# The Greatnews Network?



## coramdeo (Nov 6, 2009)

*The Greatnews Network*. Does anyone know anything about this organization?
When I was at The State Fair of Texas recently, I picked up a tract that I really like. There web site has some inoperable links and the listed phone number
isn't working.
I picked up the tract because they were also using Ray Comforts million dollar bill tracts. This particular tract is based on that tract. As it was fairly extensive for a tract, I just now got around to reading it all. to my surprise, it makes an old Calvinist smile. After a nominative presentation of our guilt, Christ death and resurrection and paying for sin......on page six it says. _*"You can sum up the gospel like this: the gospel offers Christ as our shepherd. He knows His sheep. He died for them. He calls them by name and they hear him. Can you hear him calling you? So What is The next Step?
Gos actually makes the first move when He regenerates your spirit imperishably: this is a supernatural change that takes place in your heart that the Bible calls being Born Again. At the time of this conversion God places within you the gift of repentance and faith.these new found gifts are activated in you by hearing the gospel. since you have just heard the gospel you may feel these gifts stirring in your heart, if so then your part in the salvation process is to..."*

 It goes on to ask you to repent, believe, and confess.[/I]

I like it! any thoughts?_


----------



## Der Pilger (Nov 6, 2009)

If I'm not mistaken, GNN shut down about two years ago or so. I'm not sure about the details surrounding that event.
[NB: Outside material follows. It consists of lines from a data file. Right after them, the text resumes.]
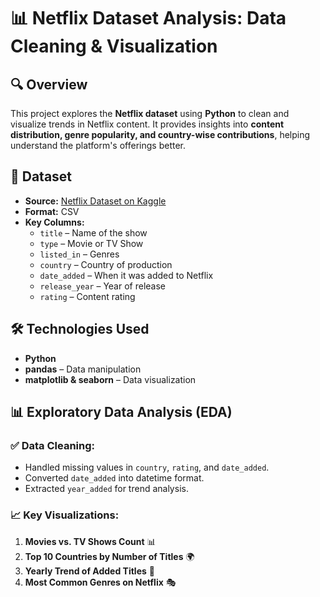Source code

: # 📊 Netflix Dataset Analysis: Data Cleaning & Visualization  

## 🔍 Overview  
This project explores the **Netflix dataset** using **Python** to clean and visualize trends in Netflix content. It provides insights into **content distribution, genre popularity, and country-wise contributions**, helping understand the platform's offerings better.  

## 📂 Dataset  
- **Source:** [Netflix Dataset on Kaggle](https://www.kaggle.com/datasets/shivamb/netflix-shows)  
- **Format:** CSV  
- **Key Columns:**  
  - `title` – Name of the show  
  - `type` – Movie or TV Show  
  - `listed_in` – Genres  
  - `country` – Country of production  
  - `date_added` – When it was added to Netflix  
  - `release_year` – Year of release  
  - `rating` – Content rating  

## 🛠️ Technologies Used  
- **Python**  
- **pandas** – Data manipulation  
- **matplotlib & seaborn** – Data visualization  

## 📊 Exploratory Data Analysis (EDA)  
### ✅ **Data Cleaning:**  
- Handled missing values in `country`, `rating`, and `date_added`.  
- Converted `date_added` into datetime format.  
- Extracted `year_added` for trend analysis.  

### 📈 **Key Visualizations:**  
1. **Movies vs. TV Shows Count** 📊  
2. **Top 10 Countries by Number of Titles** 🌍  
3. **Yearly Trend of Added Titles** 📆  
4. **Most Common Genres on Netflix** 🎭  

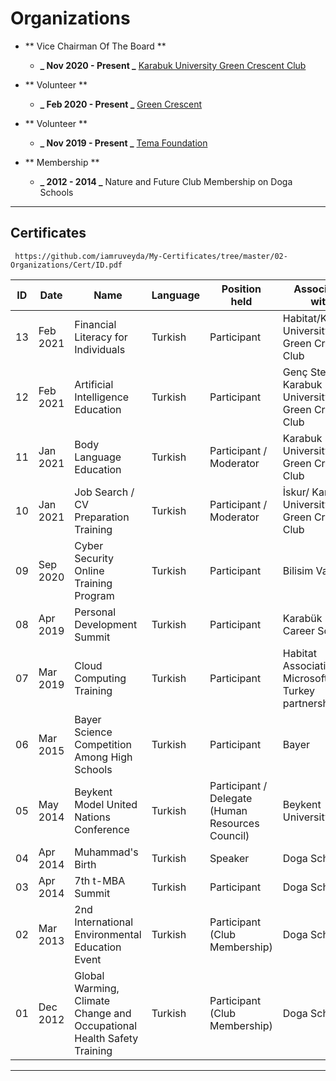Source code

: # Organizations

 - ** Vice Chairman Of The Board **  
  
    - **_ Nov 2020 - Present _** [Karabuk University Green Crescent Club](https://www.instagram.com/p/CI_FDgRAf7q/)
    
 - ** Volunteer **
 
    - **_ Feb 2020 - Present _** [Green Crescent](https://www.yesilay.org.tr/en/) 
    
 - ** Volunteer **
 
    - **_ Nov 2019 - Present _** [Tema Foundation](https://www.tema.org.tr/)
    

 - ** Membership **
 
    - **_  2012 - 2014 _** Nature and Future Club Membership on Doga Schools        
    
<hr>


## Certificates 

     https://github.com/iamruveyda/My-Certificates/tree/master/02-Organizations/Cert/ID.pdf
     

| ID | Date     | Name                                                                   | Language | Position held                                    | Associated with                                      |
|----|----------|------------------------------------------------------------------------|----------|--------------------------------------------------|------------------------------------------------------|
| 13 | Feb 2021 | Financial Literacy for Individuals                                     | Turkish  | Participant                                      | Habitat/Karabuk University Green Crescent Club       |
| 12 | Feb 2021 | Artificial Intelligence Education                                      | Turkish  | Participant                                      | Genç Stem / Karabuk University Green Crescent Club   |
| 11 | Jan 2021 | Body Language Education                                                | Turkish  | Participant / Moderator                          | Karabuk University Green Crescent Club               |
| 10 | Jan 2021 | Job Search / CV Preparation Training                                   | Turkish  | Participant / Moderator                          | İskur/ Karabuk University Green Crescent Club        |
| 09 | Sep 2020 | Cyber Security Online Training Program                                 | Turkish  | Participant                                      | Bilisim Vadisi                                       |
| 08 | Apr 2019 | Personal Development Summit                                            | Turkish  | Participant                                      | Karabük Bemar Career Schools                         |
| 07 | Mar 2019 | Cloud Computing Training                                               | Turkish  | Participant                                      | Habitat Association and Microsoft Turkey partnership |
| 06 | Mar 2015 | Bayer Science Competition Among High Schools                           | Turkish  | Participant                                      | Bayer                                                |
| 05 | May 2014 | Beykent Model United Nations Conference                                | Turkish  | Participant / Delegate (Human Resources Council) | Beykent University                                   |
| 04 | Apr 2014 | Muhammad's Birth                                                       | Turkish  | Speaker                                          | Doga Schools                                         |
| 03 | Apr 2014 | 7th t-MBA Summit                                                       | Turkish  | Participant                                      | Doga Schools                                         |
| 02 | Mar 2013 | 2nd International Environmental Education Event                        | Turkish  | Participant (Club Membership)                    | Doga Schools                                         |
| 01 | Dec 2012 | Global Warming, Climate Change and Occupational Health Safety Training | Turkish  | Participant (Club Membership)                    | Doga Schools                                         |



<hr>







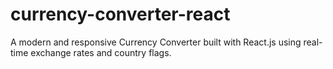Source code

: # currency-converter-react
A modern and responsive Currency Converter built with React.js using real-time exchange rates and country flags.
Not long afterward, I believe it was Ray Comfort that started the Ambassadors Alliance, apparently to replace GNN.


----------



## jason d (Nov 6, 2009)

I've gone out witnessing with them before, they are great guys.

If you want more tracts in that vain (to make a old calvinist happy)  I would suggest Evangelism Team: Evangelism Team Store They are Reformed... even got a Calvin $1,000 Dollar Bill


----------